To hear Woolley tell it, the internet citizens of Talossa were getting increasingly fed up with Madison's inability to turn his creation loose and allow others to help shape the country. Once, according to Woolley, Madison even hired a private detective to look into somebody's personal affairs to use as political fodder for an argument that was happening in Talossa.

When I asked Madison about it, he categorically denied it. He says he and his family became the targets of a number of verbal threats, and his computer was regularly the target of malicious hacking, which he suspected was orchestrated by one disgruntled Talossan.

"My reaction was to ask, is this really the type of person who would resort to violence, or is this just internet hyperbole?" Madison told me. "In an effort to answer the question, I consulted a public online database to see if he had a criminal record. The records indicated that he did indeed have a criminal record and had a restraining order against him, in order to protect a woman whom he had violently assaulted."

Ultimately, Madison became tired of the growing animosity in his now divided kingdom. After he abdicated as king in August 2005, he named his eight-year old grandson, known as Prince Louis Adam, as head of the kingdom. Prince Louis remained the de facto ruler until his mother requested that the Talossans select a new king because she was uncomfortable with a bunch of grown men talking about her child on the internet.


By 2007, almost 30 years after Talossa was founded, the kingdom found itself divided and without a head of state. The future of the micronation seemed uncertain until Woolley was voted in as the new king and committed to running a sustainable constitutional monarchy. He's ruled ever since. The Republic of Talossa was absorbed back into Talossa in 2012.

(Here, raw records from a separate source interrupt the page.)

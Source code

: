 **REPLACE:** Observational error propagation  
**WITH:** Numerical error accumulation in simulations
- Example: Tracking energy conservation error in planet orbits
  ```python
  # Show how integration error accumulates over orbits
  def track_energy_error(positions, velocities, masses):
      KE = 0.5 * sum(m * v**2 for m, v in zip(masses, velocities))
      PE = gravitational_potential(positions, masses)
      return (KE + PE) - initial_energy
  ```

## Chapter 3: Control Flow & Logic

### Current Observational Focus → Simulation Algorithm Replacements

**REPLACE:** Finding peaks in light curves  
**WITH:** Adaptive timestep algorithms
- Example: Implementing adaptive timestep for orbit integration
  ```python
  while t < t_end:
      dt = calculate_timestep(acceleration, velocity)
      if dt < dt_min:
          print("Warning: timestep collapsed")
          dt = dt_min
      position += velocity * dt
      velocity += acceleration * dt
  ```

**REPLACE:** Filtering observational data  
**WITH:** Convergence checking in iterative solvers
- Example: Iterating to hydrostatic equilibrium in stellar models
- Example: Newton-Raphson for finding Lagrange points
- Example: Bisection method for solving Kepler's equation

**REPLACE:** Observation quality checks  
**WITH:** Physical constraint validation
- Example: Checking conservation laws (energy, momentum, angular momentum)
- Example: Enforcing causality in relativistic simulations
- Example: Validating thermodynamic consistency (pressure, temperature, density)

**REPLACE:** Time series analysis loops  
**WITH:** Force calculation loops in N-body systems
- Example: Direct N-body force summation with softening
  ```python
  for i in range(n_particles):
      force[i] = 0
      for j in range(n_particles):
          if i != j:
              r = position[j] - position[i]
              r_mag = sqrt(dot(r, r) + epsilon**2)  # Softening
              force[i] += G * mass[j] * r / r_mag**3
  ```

By day, Woolley works as a software engineer, but by night he is the king of Talossa. The demands of this position vary depending on the day—sometimes he will go weeks without engaging with Talossa and other times he will spend several hours a night for days on end resolving conflicts in the kingdom. The nature of these conflicts varies, but Woolley recalled sorting out an instance of voter fraud where a single Talossan was acting out multiple identities on the internet so that he could try to swing Talossan elections as an example of a particularly stressful time as King of Talossa.

"To a large degree it's fallen on my shoulders to establish the monarchy the way a monarchy ought to be, instead of a personality cult," Woolley told me. "I don't want to set any bad precedents that are going to come back 50 or 100 years from now and screw things up. The kingdom of Talossa ought to be able to be stable over a long period of time."

When I spoke with Woolley on the phone from his home in Denver, over 1,000 miles away from where Talossa first began, he told me Talossa represents for him a beautiful experiment in politics and language that's brought together strangers from all around the world. If anything, the rebellion of the internet citizens against Madison and the pre-internet Talossans in 2005 spoke to the passion that the newcomers had for the nation-building project that a 14-year old had created in his bedroom almost three decades earlier.

If the popularity of Talossa today is any indicator, the Talossan rebels' intention was not to destroy Madison's creation, but to allow it to flourish as a true democracy. But for Madison, who today works at a mom-and-pop florist in Milwaukee, the wounds from that period are still very real.

"I have no doubt that what happened in 2004, 2005 was a coup against the state of Talossa and its people," Madison told me. "But I drew the conclusion that the group that had seized control was no longer really Talossa. And that, I think, was the wrong conclusion. The Talossa that exists today seems to be the Talossa that I founded in 1979 and nothing would please me more than to be able to rejoin the kingdom."